Progress without Profit: Wordle and a profit-driven culture
In the midst of these unexpected, turbulent times, I can always be sure of one thing when I wake up: friends and family sending me their Wordle scores. Those yellow, green and gray squares have become a staple of my morning routine and are a fun way to start the day. I’m not alone in my obsession with the game — nationwide trends on Twitter prove the phenomenon has swept across the country.
The premise is simple: You have six tries to guess one new five-letter word. If a letter is in the word and in the correct spot, it turns green. If the letter is in the word but not in the correct spot, it turns yellow. If the letter is not in the word at all, it turns gray. Once you guess the word, you wait until the next day for a new one.
Software developer Josh Wardle originally created Wordle as a gift for his partner, not anticipating virality or a profit. Thus, Wordle is free to access, has no ads and can only be accessed on a website, rather than through an app. Further proving his altruistic motives, Wardle actually lost money on Wordle by spending $100 a month to maintain the website. In an interview with Time, Wardle said, “People ask me all the time about the monetization stuff … and I don’t know, maybe I’m an idiot. None of that really appeals to me.”
Despite Wardle’s initial goals, the game quickly became a global phenomenon. In the beginning of November, 90 people played Wordle. By the end of December, the number climbed to 300,000. In January, over 10 million people played.
In the face of smashing success, Wardle first stuck with his mission to keep the game free and without advertisements, much to my surprise. This past month, however, I received heartbroken texts from my fellow Wordlers (let’s make that name a thing) that Wardle had sold the game to the New York Times for an undisclosed sum in the low seven figures, leading players to assume the game would soon become a much different, and less fun, pay-to-play experience.
The journey of Wordle from a small, thoughtful gift to a seven-figure sale underscores the cultural urge to monetize. Wardle held off for longer than most, but eventually got overwhelmed by what he’d created. Taking a closer look at Wordle unveils what this desire for profit means nationwide and how that mindset could detrimentally affect nonprofits.

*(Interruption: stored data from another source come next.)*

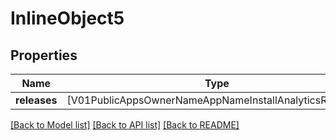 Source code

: # InlineObject5

## Properties
Name | Type | Description | Notes
------------ | ------------- | ------------- | -------------
**releases** | [V01PublicAppsOwnerNameAppNameInstallAnalyticsReleases] |  | [optional] 

[[Back to Model list]](../README.md#documentation-for-models) [[Back to API list]](../README.md#documentation-for-api-endpoints) [[Back to README]](../README.md)


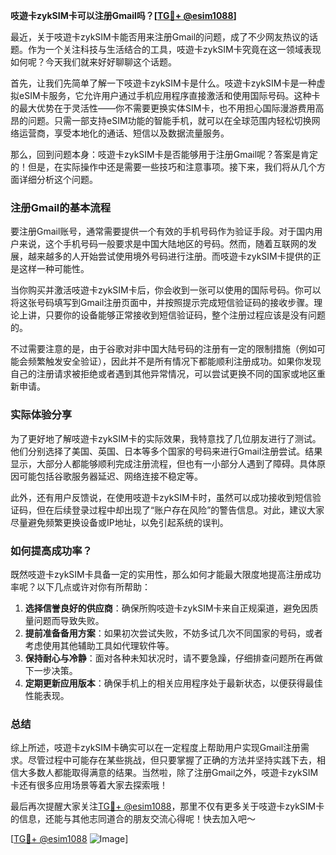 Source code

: **吱遊卡zykSIM卡可以注册Gmail吗？[[TG💪+ @esim1088](https://t.me/s/esim1088)]**

最近，关于吱遊卡zykSIM卡能否用来注册Gmail的问题，成了不少网友热议的话题。作为一个关注科技与生活结合的工具，吱遊卡zykSIM卡究竟在这一领域表现如何呢？今天我们就来好好聊聊这个话题。

首先，让我们先简单了解一下吱遊卡zykSIM卡是什么。吱遊卡zykSIM卡是一种虚拟eSIM卡服务，它允许用户通过手机应用程序直接激活和使用国际号码。这种卡的最大优势在于灵活性——你不需要更换实体SIM卡，也不用担心国际漫游费用高昂的问题。只需一部支持eSIM功能的智能手机，就可以在全球范围内轻松切换网络运营商，享受本地化的通话、短信以及数据流量服务。

那么，回到问题本身：吱遊卡zykSIM卡是否能够用于注册Gmail呢？答案是肯定的！但是，在实际操作中还是需要一些技巧和注意事项。接下来，我们将从几个方面详细分析这个问题。

### 注册Gmail的基本流程

要注册Gmail账号，通常需要提供一个有效的手机号码作为验证手段。对于国内用户来说，这个手机号码一般要求是中国大陆地区的号码。然而，随着互联网的发展，越来越多的人开始尝试使用境外号码进行注册。而吱遊卡zykSIM卡提供的正是这样一种可能性。

当你购买并激活吱遊卡zykSIM卡后，你会收到一张可以使用的国际号码。你可以将这张号码填写到Gmail注册页面中，并按照提示完成短信验证码的接收步骤。理论上讲，只要你的设备能够正常接收到短信验证码，整个注册过程应该是没有问题的。

不过需要注意的是，由于谷歌对非中国大陆号码的注册有一定的限制措施（例如可能会频繁触发安全验证），因此并不是所有情况下都能顺利注册成功。如果你发现自己的注册请求被拒绝或者遇到其他异常情况，可以尝试更换不同的国家或地区重新申请。

### 实际体验分享

为了更好地了解吱遊卡zykSIM卡的实际效果，我特意找了几位朋友进行了测试。他们分别选择了美国、英国、日本等多个国家的号码来进行Gmail注册尝试。结果显示，大部分人都能够顺利完成注册流程，但也有一小部分人遇到了障碍。具体原因可能包括谷歌服务器延迟、网络连接不稳定等。

此外，还有用户反馈说，在使用吱遊卡zykSIM卡时，虽然可以成功接收到短信验证码，但在后续登录过程中却出现了“账户存在风险”的警告信息。对此，建议大家尽量避免频繁更换设备或IP地址，以免引起系统的误判。

### 如何提高成功率？

既然吱遊卡zykSIM卡具备一定的实用性，那么如何才能最大限度地提高注册成功率呢？以下几点或许对你有所帮助：

1. **选择信誉良好的供应商**：确保所购吱遊卡zykSIM卡来自正规渠道，避免因质量问题而导致失败。
2. **提前准备备用方案**：如果初次尝试失败，不妨多试几次不同国家的号码，或者考虑使用其他辅助工具如代理软件等。
3. **保持耐心与冷静**：面对各种未知状况时，请不要急躁，仔细排查问题所在再做下一步决策。
4. **定期更新应用版本**：确保手机上的相关应用程序处于最新状态，以便获得最佳性能表现。

### 总结

综上所述，吱遊卡zykSIM卡确实可以在一定程度上帮助用户实现Gmail注册需求。尽管过程中可能存在某些挑战，但只要掌握了正确的方法并坚持实践下去，相信大多数人都能取得满意的结果。当然啦，除了注册Gmail之外，吱遊卡zykSIM卡还有很多应用场景等着大家去探索哦！

最后再次提醒大家关注[TG💪+ @esim1088](https://t.me/s/esim1088)，那里不仅有更多关于吱遊卡zykSIM卡的信息，还能与其他志同道合的朋友交流心得呢！快去加入吧～

[[TG💪+ @esim1088](https://t.me/s/esim1088) ![Image](https://i.postimg.cc/4NQfJmqS/Snipaste-2025-05-13-00-14-12.png)] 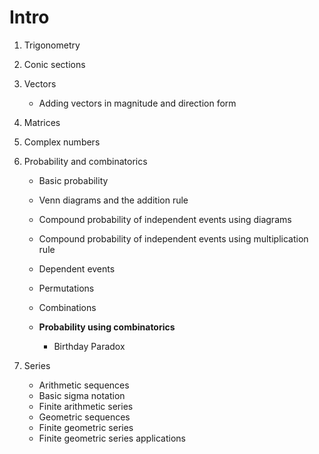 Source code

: # Intro

1. Trigonometry
2. Conic sections
3. Vectors

   - Adding vectors in magnitude and direction form

4. Matrices
5. Complex numbers
6. Probability and combinatorics

   - Basic probability
   - Venn diagrams and the addition rule
   - Compound probability of independent events using diagrams
   - Compound probability of independent events using multiplication rule
   - Dependent events
   - Permutations
   - Combinations

   - **Probability using combinatorics**

       - Birthday Paradox

7. Series

   - Arithmetic sequences
   - Basic sigma notation
   - Finite arithmetic series
   - Geometric sequences
   - Finite geometric series
   - Finite geometric series applications
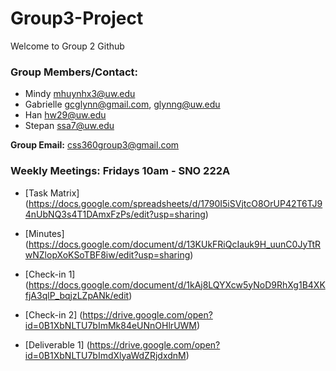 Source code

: # Group3-Project

Welcome to Group 2 Github

### Group Members/Contact:
- Mindy		mhuynhx3@uw.edu 
- Gabrielle	gcglynn@gmail.com, glynng@uw.edu
- Han		hw29@uw.edu
- Stepan 	ssa7@uw.edu 

**Group Email:** css360group3@gmail.com

### Weekly Meetings:  Fridays 10am - SNO 222A

- [Task Matrix] (https://docs.google.com/spreadsheets/d/1790I5iSVjtcO8OrUP42T6TJ94nUbNQ3s4T1DAmxFzPs/edit?usp=sharing) 
- [Minutes] (https://docs.google.com/document/d/13KUkFRiQcIauk9H_uunC0JyTtRwNZlopXoKSoTBF8iw/edit?usp=sharing)
 

- [Check-in 1] (https://docs.google.com/document/d/1kAj8LQYXcw5yNoD9RhXg1B4XKfjA3qlP_bqjzLZpANk/edit)
- [Check-in 2] (https://drive.google.com/open?id=0B1XbNLTU7bImMk84eUNnOHlrUWM)

- [Deliverable 1] (https://drive.google.com/open?id=0B1XbNLTU7bImdXlyaWdZRjdxdnM)
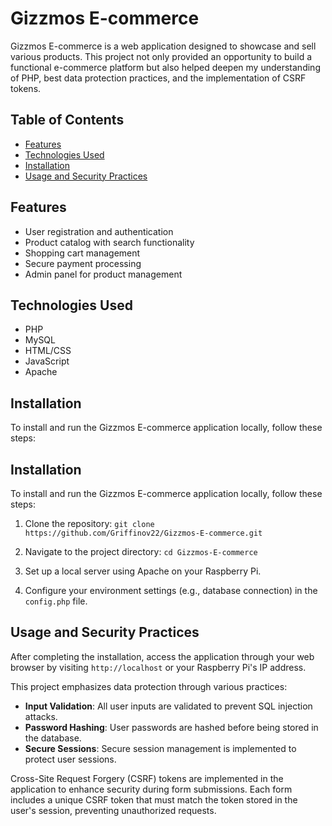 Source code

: # Gizzmos E-commerce

Gizzmos E-commerce is a web application designed to showcase and sell various products. This project not only provided an opportunity to build a functional e-commerce platform but also helped deepen my understanding of PHP, best data protection practices, and the implementation of CSRF tokens.

## Table of Contents

- [Features](#features)
- [Technologies Used](#technologies-used)
- [Installation](#installation)
- [Usage and Security Practices](#usage-and-security-practices)

## Features

- User registration and authentication
- Product catalog with search functionality
- Shopping cart management
- Secure payment processing
- Admin panel for product management

## Technologies Used

- PHP
- MySQL
- HTML/CSS
- JavaScript
- Apache

## Installation

To install and run the Gizzmos E-commerce application locally, follow these steps:

## Installation

To install and run the Gizzmos E-commerce application locally, follow these steps:

1. Clone the repository:
   `git clone https://github.com/Griffinov22/Gizzmos-E-commerce.git`

2. Navigate to the project directory:
   `cd Gizzmos-E-commerce`

3. Set up a local server using Apache on your Raspberry Pi.

4. Configure your environment settings (e.g., database connection) in the `config.php` file.

## Usage and Security Practices

After completing the installation, access the application through your web browser by visiting `http://localhost` or your Raspberry Pi's IP address. 

This project emphasizes data protection through various practices:

- **Input Validation**: All user inputs are validated to prevent SQL injection attacks.
- **Password Hashing**: User passwords are hashed before being stored in the database.
- **Secure Sessions**: Secure session management is implemented to protect user sessions.

Cross-Site Request Forgery (CSRF) tokens are implemented in the application to enhance security during form submissions. Each form includes a unique CSRF token that must match the token stored in the user's session, preventing unauthorized requests.


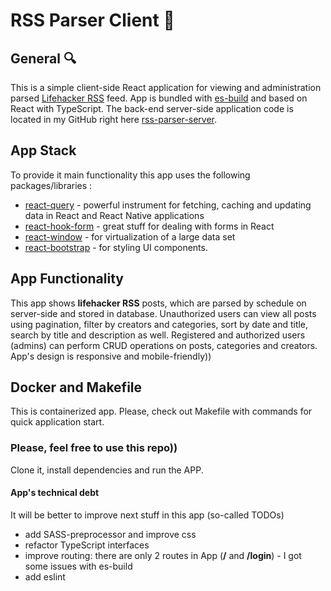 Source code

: # RSS Parser Client 📰

## General 🔍
This is a simple client-side React application for viewing and administration parsed [Lifehacker RSS](https://lifehacker.com/rss) feed. App is bundled with [es-build](https://github.com/evanw/esbuild) and based on React with TypeScript. The back-end server-side application code is located in my GitHub right here [rss-parser-server](https://github.com/HennadiiMariiev/rss-parser-server).

## App Stack
To provide it main functionality this app uses the following packages/libraries :
 - [react-query](https://react-query-v3.tanstack.com/) - powerful instrument for fetching, caching and updating data in React and React Native applications
 - [react-hook-form](https://www.react-hook-form.com/) - great stuff for dealing with forms in React
 - [react-window](http://react-window.now.sh/) - for virtualization of a large data set
 - [react-bootstrap](https://react-bootstrap.github.io/) - for styling UI components.

## App Functionality
This app shows **lifehacker RSS** posts, which are parsed by schedule on server-side and stored in database. Unauthorized users can view all posts using pagination, filter by creators and categories, sort by date and title, search by title and description as well. Registered and authorized users (admins) can perform CRUD operations on posts, categories and creators. App's design is responsive and mobile-friendly))

## Docker and Makefile
This is containerized app. Please, check out Makefile with commands for quick application start. 

### Please, feel free to use this repo)) 
Clone it, install dependencies and run the APP.

#### App's technical debt
It will be better to improve next stuff in this app (so-called TODOs)
 - add SASS-preprocessor and improve css
 - refactor TypeScript interfaces
 - improve routing: there are only 2 routes in App (__/__ and __/login__) - I got some issues with es-build
 - add eslint
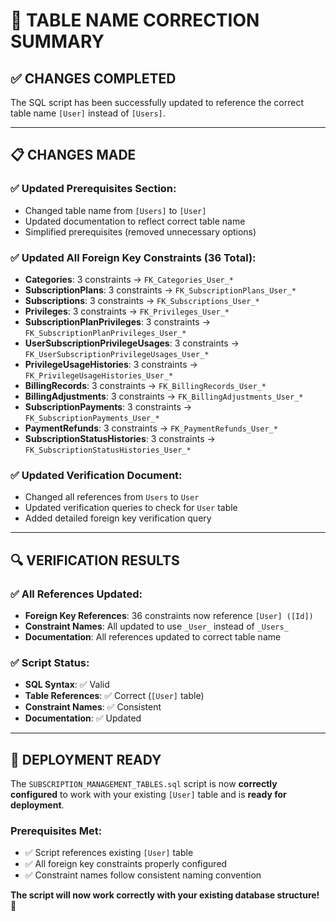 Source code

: # 🔧 **TABLE NAME CORRECTION SUMMARY**

## **✅ CHANGES COMPLETED**

The SQL script has been successfully updated to reference the correct table name `[User]` instead of `[Users]`.

---

## **📋 CHANGES MADE**

### **✅ Updated Prerequisites Section:**
- Changed table name from `[Users]` to `[User]`
- Updated documentation to reflect correct table name
- Simplified prerequisites (removed unnecessary options)

### **✅ Updated All Foreign Key Constraints (36 Total):**
- **Categories**: 3 constraints → `FK_Categories_User_*`
- **SubscriptionPlans**: 3 constraints → `FK_SubscriptionPlans_User_*`
- **Subscriptions**: 3 constraints → `FK_Subscriptions_User_*`
- **Privileges**: 3 constraints → `FK_Privileges_User_*`
- **SubscriptionPlanPrivileges**: 3 constraints → `FK_SubscriptionPlanPrivileges_User_*`
- **UserSubscriptionPrivilegeUsages**: 3 constraints → `FK_UserSubscriptionPrivilegeUsages_User_*`
- **PrivilegeUsageHistories**: 3 constraints → `FK_PrivilegeUsageHistories_User_*`
- **BillingRecords**: 3 constraints → `FK_BillingRecords_User_*`
- **BillingAdjustments**: 3 constraints → `FK_BillingAdjustments_User_*`
- **SubscriptionPayments**: 3 constraints → `FK_SubscriptionPayments_User_*`
- **PaymentRefunds**: 3 constraints → `FK_PaymentRefunds_User_*`
- **SubscriptionStatusHistories**: 3 constraints → `FK_SubscriptionStatusHistories_User_*`

### **✅ Updated Verification Document:**
- Changed all references from `Users` to `User`
- Updated verification queries to check for `User` table
- Added detailed foreign key verification query

---

## **🔍 VERIFICATION RESULTS**

### **✅ All References Updated:**
- **Foreign Key References**: 36 constraints now reference `[User] ([Id])`
- **Constraint Names**: All updated to use `_User_` instead of `_Users_`
- **Documentation**: All references updated to correct table name

### **✅ Script Status:**
- **SQL Syntax**: ✅ Valid
- **Table References**: ✅ Correct (`[User]` table)
- **Constraint Names**: ✅ Consistent
- **Documentation**: ✅ Updated

---

## **🚀 DEPLOYMENT READY**

The `SUBSCRIPTION_MANAGEMENT_TABLES.sql` script is now **correctly configured** to work with your existing `[User]` table and is **ready for deployment**.

### **Prerequisites Met:**
- ✅ Script references existing `[User]` table
- ✅ All foreign key constraints properly configured
- ✅ Constraint names follow consistent naming convention

**The script will now work correctly with your existing database structure!** 🎉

At first, when Wardle stuck to his guns and refused to turn Wordle into his piggy bank, others inevitably seized at the opportunity. Developer Zach Shakked made a copycat game called “Wordle — the app” which he put on the app store with an optional $30-per-year annual subscription that gave players an unlimited number of puzzles. Shakked bragged about the number of downloads and subscriptions he received, many of whom had likely made their purchase after confusing his copycat game for the original. However, after swift backlash, Apple removed the app from its store.
Public frustration with attempts to monetize the game is rooted in a growing frustration with the emphasis on entrepreneurialism. Why does everything have to become an opportunity to earn cash? When capital is celebrated as the most important resource in society, something purely for entertainment and fun appears meaningless.
A simple hobby always seems to become a way to earn a living in our profit-driven culture. If a person likes to work out, they’re pressured to make a YouTube channel about it and receive sponsors. If a person likes to knit, they should open an Etsy store to sell clothes. I am even guilty of asking my sister, who is a fantastic artist, when she will open a Redbubble store to sell her work. In a neoliberal society, the constant expectation is that we will market and commodify ourselves.
However, I can’t blame Wardle for eventually selling Wordle to the New York Times. If he hadn’t capitalized off his game, someone else would have. Additionally, New York Times promised to keep Wordle free “initially” but it’s only a matter of time before Wordle is no longer a form of connection and community but instead a marketing tool played by those willing to pay for it. I’m not upset at Wardle for taking the money, but more disheartened by the general attitude the transaction represents.
When people are always expected to create things that put more money in their pockets, nonprofits become a much less enticing industry. The purchase of Wordle illuminates a culture that revolves around capital, a culture that prioritizes high-paying jobs that are detrimental to society over lower-paying nonprofit jobs that make positive change. For the most success moving forward, we need to shift these narratives and resist the urge to monetize everything. Sometimes things should exist for the simple joy of them existing — without a scheme for profit attached.
Sophie Roppe is a senior writing about nonprofit organizations and social justice. Her column, “Progress Without Profit,” runs every other Monday.